- Published on
Persistent Hash Table
- Authors
- Name
- Kassym Dorsel
Creating a deterministic, persistent enabled, HashTable FB which uses strings as keys
Introduction
Beckhoff currently offers a hash table implementation in their Tc2_Utilities library. It uses a DWORD as key and PVOID as value. I was looking at creating an easy to use string key based counter FB that can be set as being persistent to keep track of tool life or part counter on a machine. This would mean a persistent string hash FB.
Documentation for FB_HashTableCtrl here and example here.
Looking at the example the first thing needed is the initializing of the Hash Table using F_CreateHashTableHnd. This function calculates all the internal pointers needed and also clears the hash of all values.
There are two problems that need to be solved here.
- String -> dword(udint) mapping (hash)
- Hash Table persistence
Initial Implementation
The first problem can be solved by using the built in F_DATA_TO_CRC16_CCITT hash function to get an UDINT from the STRING. There is however a collision possiblity that needs to be taken into account. See this Stack Overflow post. TLDR a test using [a-z0-9] yielded 0.0016% collision rate. Hopefully the PLC programmer notices that there was a collision and that two key/values are acting weird.
The second problem of persistence is a little harder to deal with since the initialization function completely clears all the hash table internals. The first workaround is to use the hash to store the index of where inside the internal array a value is stored and use that same index in an external array to store the counter value itself.
On every PLC startup the hash table will need to be reinitialized with the same keys. For persistence to work correctly there is an assumption to be made. That each unique key hash will always result in the same array index.
PROGRAM MAIN
VAR
state : INT;
getPosPtr : POINTER TO T_HashTableEntry;
fbTable : FB_HashTableCtrl;
hTable : T_HHASHTABLE;
table : ARRAY [0..4] OF T_HashTableEntry;
key : STRING(255);
putValue : UDINT;
getValue : ULINT;
END_VAR
VAR PERSISTENT
values : ARRAY [0..4] OF ULINT;
END_VAR
// Implementation
CASE state OF
0:
F_CreateHashTableHnd(ADR(table), SIZEOF(table), hTable);
state := 1;
10: // Insert key of all counters on all starts start to repopulate internal representation
// Insert into hash table returning the adr of the insert
fbTable.A_Add(key:=F_DATA_TO_CRC16_CCITT(ADR(key), TO_UDINT(len(key)), 0), putValue:=putValue, hTable:=hTable, getPosPtr=>getPosPtr);
// Use the insert adr to find the index used
fbTable.A_GetIndexAtPosPtr(hTable:=hTable, putPosPtr:=getPosPtr);
// Set the value of the entry to its index inside the array
table[fbTable.getValue].value := fbTable.getValue;
state := 11;
20: // We can now directly query the string hash and retrieve the index to get its counter value
fbTable.A_Lookup(key:=F_DATA_TO_CRC16_CCITT(ADR(key), TO_UDINT(len(key)), 0), hTable := hTable);
values[fbTable.getValue] := values[fbTable.getValue] + 1;
state := 21;
30:
fbTable.A_Lookup(key := F_DATA_TO_CRC16_CCITT(ADR(key), TO_UDINT(len(key)), 0), hTable := hTable);
getValue := values[fbTable.getValue];
state := 31;
END_CASE
Currently done manually on every PLC startup set key = keyX and state = 10 based on the table below and in order to insert the keys.

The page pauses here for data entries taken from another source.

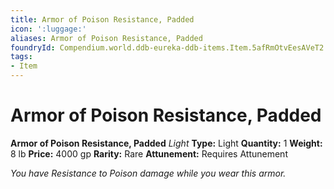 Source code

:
 ```yaml
---
title: Armor of Poison Resistance, Padded
icon: ':luggage:'
aliases: Armor of Poison Resistance, Padded
foundryId: Compendium.world.ddb-eureka-ddb-items.Item.5afRmOtvEesAVeT2
tags:
- Item
---
```


# Armor of Poison Resistance, Padded

**Armor of Poison Resistance, Padded**
_Light_
**Type:** Light
**Quantity:** 1
**Weight:** 8 lb
**Price:** 4000 gp
**Rarity:** Rare
**Attunement:** Requires Attunement

*You have Resistance to Poison damage while you wear this armor.* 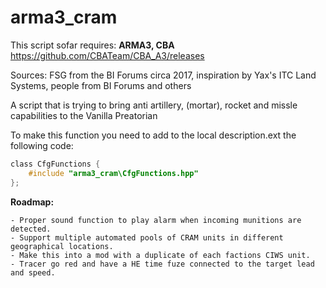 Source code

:# arma3_cram

This script sofar requires: **ARMA3, CBA**
https://github.com/CBATeam/CBA_A3/releases

Sources: FSG from the BI Forums circa 2017, inspiration by Yax's ITC Land Systems, people from BI Forums and others

A script that is trying to bring anti artillery, (mortar), rocket and missle capabilities to the Vanilla Preatorian

To make this function you need to add to the local description.ext the following code:

```c
class CfgFunctions {
    #include "arma3_cram\CfgFunctions.hpp"
};
```

**Roadmap:**

```
- Proper sound function to play alarm when incoming munitions are detected.
- Support multiple automated pools of CRAM units in different geographical locations.
- Make this into a mod with a duplicate of each factions CIWS unit.
- Tracer go red and have a HE time fuze connected to the target lead and speed.
```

| key | Calculated CRC16 |
|---|---|
| key1 | 41957 |
| key2 | 37766 |
| key3 | 33703 |
Will yield the following internal table and the secondary counter value table.

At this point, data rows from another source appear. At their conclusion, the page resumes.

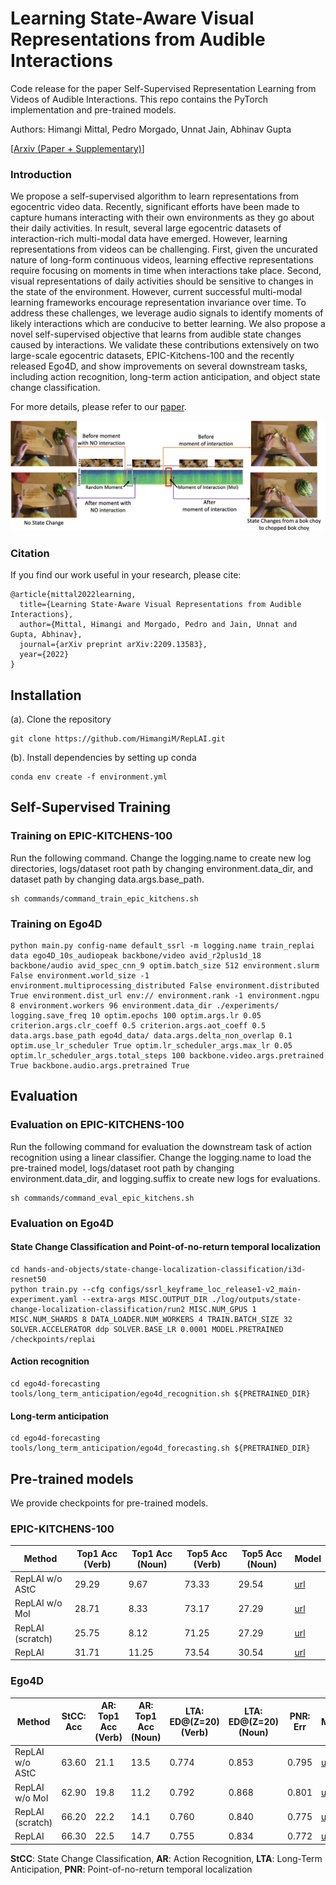 # Learning State-Aware Visual Representations from Audible Interactions

Code release for the paper Self-Supervised Representation Learning from Videos of Audible Interactions. This repo contains the PyTorch implementation and pre-trained models.

Authors: Himangi Mittal, Pedro Morgado, Unnat Jain, Abhinav Gupta

[[Arxiv (Paper + Supplementary)](https://arxiv.org/abs/2209.13583)]

### Introduction
We propose a self-supervised algorithm to learn representations from egocentric video data. Recently, significant efforts have been made to capture humans interacting with their own environments as they go about their daily activities. In result, several large egocentric datasets of interaction-rich multi-modal data have emerged. However, learning representations from videos can be challenging. First, given the uncurated nature of long-form continuous videos, learning effective representations require focusing on moments in time when interactions take place. Second, visual representations of daily activities should be sensitive to changes in the state of the environment. However, current successful multi-modal learning frameworks encourage representation invariance over time. To address these challenges, we leverage audio signals to identify moments of likely interactions which are conducive to better learning. We also propose a novel self-supervised objective that learns from audible state changes caused by interactions. We validate these contributions extensively on two large-scale egocentric datasets, EPIC-Kitchens-100 and the recently released Ego4D, and show improvements on several downstream tasks, including action recognition, long-term action anticipation, and object state change classification.

For more details, please refer to our [paper](https://arxiv.org/abs/2209.13583).

![Teaser Image](./fig1.png)

### Citation
If you find our work useful in your research, please cite:
```
@article{mittal2022learning,
  title={Learning State-Aware Visual Representations from Audible Interactions},
  author={Mittal, Himangi and Morgado, Pedro and Jain, Unnat and Gupta, Abhinav},
  journal={arXiv preprint arXiv:2209.13583},
  year={2022}
}
```

## Installation
(a). Clone the repository
```
git clone https://github.com/HimangiM/RepLAI.git
```
(b). Install dependencies by setting up conda
```
conda env create -f environment.yml
```

## Self-Supervised Training

### Training on EPIC-KITCHENS-100

Run the following command. Change the logging.name to create new log directories, logs/dataset root path by changing environment.data_dir, and dataset path by changing data.args.base_path.

```
sh commands/command_train_epic_kitchens.sh 
```

### Training on Ego4D

```
python main.py config-name default_ssrl -m logging.name train_replai data ego4D_10s_audiopeak backbone/video avid_r2plus1d_18 backbone/audio avid_spec_cnn_9 optim.batch_size 512 environment.slurm False environment.world_size -1 environment.multiprocessing_distributed False environment.distributed True environment.dist_url env:// environment.rank -1 environment.ngpu 8 environment.workers 96 environment.data_dir ./experiments/ logging.save_freq 10 optim.epochs 100 optim.args.lr 0.05 criterion.args.clr_coeff 0.5 criterion.args.aot_coeff 0.5 data.args.base_path ego4d_data/ data.args.delta_non_overlap 0.1 optim.use_lr_scheduler True optim.lr_scheduler_args.max_lr 0.05 optim.lr_scheduler_args.total_steps 100 backbone.video.args.pretrained True backbone.audio.args.pretrained True
```

## Evaluation

### Evaluation on EPIC-KITCHENS-100

Run the following command for evaluation the downstream task of action recognition using a linear classifier. Change the logging.name to load the pre-trained model, logs/dataset root path by changing environment.data_dir, and logging.suffix to create new logs for evaluations.

```
sh commands/command_eval_epic_kitchens.sh 
```

### Evaluation on Ego4D

#### State Change Classification and Point-of-no-return temporal localization

```
cd hands-and-objects/state-change-localization-classification/i3d-resnet50
python train.py --cfg configs/ssrl_keyframe_loc_release1-v2_main-experiment.yaml --extra-args MISC.OUTPUT_DIR ./log/outputs/state-change-localization-classification/run2 MISC.NUM_GPUS 1 MISC.NUM_SHARDS 8 DATA_LOADER.NUM_WORKERS 4 TRAIN.BATCH_SIZE 32 SOLVER.ACCELERATOR ddp SOLVER.BASE_LR 0.0001 MODEL.PRETRAINED /checkpoints/replai
```

#### Action recognition

```
cd ego4d-forecasting
tools/long_term_anticipation/ego4d_recognition.sh ${PRETRAINED_DIR}
```

#### Long-term anticipation

```
cd ego4d-forecasting
tools/long_term_anticipation/ego4d_forecasting.sh ${PRETRAINED_DIR}
```

## Pre-trained models
We provide checkpoints for pre-trained models.

### EPIC-KITCHENS-100 

| **Method** | **Top1 Acc (Verb)** | **Top1 Acc (Noun)** | **Top5 Acc (Verb)** | **Top5 Acc (Noun)** | **Model** |
|------- |-----------------|-----------------|-----------------|-----------------|-------|
| RepLAI w/o AStC | 29.29 | 9.67 | 73.33 | 29.54 | [url](https://drive.google.com/file/d/1ls8MFxxaUr_D8KKzqANUfslU90DQYUxU/view?usp=sharing) |
| RepLAI w/o MoI | 28.71 | 8.33 | 73.17 | 27.29 | [url](https://drive.google.com/file/d/1KAtIvgK4RxcgYPK8aHTbnJxawEpY0Q4w/view?usp=sharing) |
| RepLAI (scratch) | 25.75 | 8.12 | 71.25 | 27.29 | [url](https://drive.google.com/file/d/1aVKCLD6DWZYafvrA-rODLyYMw0X_hj9d/view?usp=sharing) |
| RepLAI | 31.71 | 11.25 | 73.54 | 30.54 | [url](https://drive.google.com/file/d/1FlRJxKo0gYGZTzxPUB4hloQWA4cNG4ZU/view?usp=sharing) |

### Ego4D

| **Method** | **StCC: Acc** | **AR: Top1 Acc (Verb)** | **AR: Top1 Acc (Noun)** | **LTA: ED@(Z=20) (Verb)** | **LTA: ED@(Z=20) (Noun)** | **PNR: Err** | **Model** |
| --- | --- | --- | --- | --- | --- | --- | --- |
| RepLAI w/o AStC | 63.60 | 21.1 | 13.5 | 0.774 | 0.853 | 0.795 | [url](https://drive.google.com/file/d/1hQH1UWgC_-EztKpmma3TNST7OYGkQyI_/view?usp=sharing) |
| RepLAI w/o MoI | 62.90 | 19.8 | 11.2 | 0.792 | 0.868 | 0.801 | [url](https://drive.google.com/file/d/1F6ZOuyS9C92OLrunA7zQkWp7vb6eQkOT/view?usp=sharing) |
| RepLAI (scratch) | 66.20 | 22.2 | 14.1 | 0.760 | 0.840 | 0.775 | [url](https://drive.google.com/file/d/1g5DhV7z5W5kNBJSMQ2cHK0iWU0KAyecX/view?usp=sharing) |
| RepLAI | 66.30 | 22.5 | 14.7 | 0.755 | 0.834 | 0.772 | [url](https://drive.google.com/file/d/1uw_fAB9N3y9--vGegKYdK_H2SSMbk4d5/view?usp=sharing) |

**StCC**: State Change Classification, **AR**: Action Recognition, **LTA**: Long-Term Anticipation, **PNR**: Point-of-no-return temporal localization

Now if I increment the counter values by setting key = keyX and state = 20 a few times I get the following. This would have incremented key1 and key2 by 1 and key3 by 2.
I can now stop the PLC and Activate and on startup go through the insertion of keys and increment a counter using key = key3 and state = 20. This will give me the correct and expected result.
So far everything works as expected. As long as on each PLC startup the internal hash table is initialized with all the keys it works fine. I will agree it is not the most elegant solution though and can easily break.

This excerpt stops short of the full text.